LOCUS WRITERS WORKSHOP MEMBERSHIPS ARE SOLD OUT
For additional questions or to be added to the wait list, please e-mail Locus.

The workshops will bookend the Locus Awards weekend in Seattle, WA. For more details about the additional events and ticketing, visit the Locus Awards Weekend site. How-to-write books and workshops frequently present plot as a simple formula to be followed: “Try-Fail,” “Magic W’s,” “The Two-Sentence Premise,” “The Hero’s Journey,” etc. Follow the steps in this formula and, voila! A plot! Nothing could be further from the truth. Good plots are complicated, involved, and very difficult to master. Authors and accomplished plotters Paul Park and Connie Willis will discuss (and provide lots of examples of) advanced plotting techniques, parallel plots, plot combinations and variations, subplots, and how plot interacts with character, setting, and theme to form a unified whole.

Location and other details will be emailed after registration. Location is in Seattle, WA, near the Locus Awards site.
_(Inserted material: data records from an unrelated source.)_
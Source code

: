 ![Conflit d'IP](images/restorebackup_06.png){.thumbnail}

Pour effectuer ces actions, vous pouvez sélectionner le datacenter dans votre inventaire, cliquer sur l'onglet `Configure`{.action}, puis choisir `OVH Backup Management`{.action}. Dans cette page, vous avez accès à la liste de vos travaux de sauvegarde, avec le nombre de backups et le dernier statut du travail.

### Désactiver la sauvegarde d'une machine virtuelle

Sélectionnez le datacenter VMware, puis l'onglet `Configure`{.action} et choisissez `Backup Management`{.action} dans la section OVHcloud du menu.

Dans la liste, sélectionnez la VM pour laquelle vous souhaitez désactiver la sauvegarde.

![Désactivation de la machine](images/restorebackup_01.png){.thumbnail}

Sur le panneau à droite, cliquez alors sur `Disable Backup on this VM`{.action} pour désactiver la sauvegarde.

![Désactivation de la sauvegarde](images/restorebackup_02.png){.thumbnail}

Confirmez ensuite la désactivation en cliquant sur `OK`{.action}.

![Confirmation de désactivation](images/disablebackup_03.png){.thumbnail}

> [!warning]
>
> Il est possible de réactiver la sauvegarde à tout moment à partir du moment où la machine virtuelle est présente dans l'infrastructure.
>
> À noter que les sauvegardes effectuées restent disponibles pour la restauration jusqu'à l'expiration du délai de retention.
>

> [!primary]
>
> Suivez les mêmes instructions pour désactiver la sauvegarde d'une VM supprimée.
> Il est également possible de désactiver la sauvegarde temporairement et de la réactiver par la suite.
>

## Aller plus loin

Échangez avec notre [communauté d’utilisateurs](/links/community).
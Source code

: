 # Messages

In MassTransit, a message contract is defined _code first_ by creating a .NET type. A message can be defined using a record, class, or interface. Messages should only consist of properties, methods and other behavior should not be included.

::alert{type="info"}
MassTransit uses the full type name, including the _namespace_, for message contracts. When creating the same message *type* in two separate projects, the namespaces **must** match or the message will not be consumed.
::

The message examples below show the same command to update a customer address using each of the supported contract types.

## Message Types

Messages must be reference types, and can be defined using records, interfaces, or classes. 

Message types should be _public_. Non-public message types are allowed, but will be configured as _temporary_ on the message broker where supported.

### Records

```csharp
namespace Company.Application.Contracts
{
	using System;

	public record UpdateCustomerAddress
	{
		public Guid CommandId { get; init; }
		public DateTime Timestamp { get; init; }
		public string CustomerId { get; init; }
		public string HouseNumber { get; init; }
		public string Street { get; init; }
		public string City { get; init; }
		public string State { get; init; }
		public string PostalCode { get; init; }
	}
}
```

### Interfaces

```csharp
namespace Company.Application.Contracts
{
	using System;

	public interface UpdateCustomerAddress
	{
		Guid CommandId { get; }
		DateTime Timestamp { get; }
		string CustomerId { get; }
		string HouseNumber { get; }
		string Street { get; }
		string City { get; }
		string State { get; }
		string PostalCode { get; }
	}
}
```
ConnieWillis[FM]Connie Willis is the critically acclaimed author of Doomsday Book, Passage, To Say Nothing of the Dog and Bellwether. Connie has been awarded eleven Hugo Awards, eleven Locus Awards and six Nebula Awards. Her stories have an epic feel to them and range from laugh out loud funny to deadly serious. Her keen observations illuminate the humor, love, and redemption found in both the comic and the tragic. Celebrated as a humorist with spot-on comic timing, she also uses her fiction to examine larger questions: the nature of God, the persistence of suffering and loss, and the role of love and redemption.
Willis most recently won a Hugo Award for her books Blackout and All Clear (August 2011). She was inducted to the Science Fiction Museum and Science Fiction Hall of Fame in 2009 and received the Damon Knight Memorial Grand Master Award in 2011.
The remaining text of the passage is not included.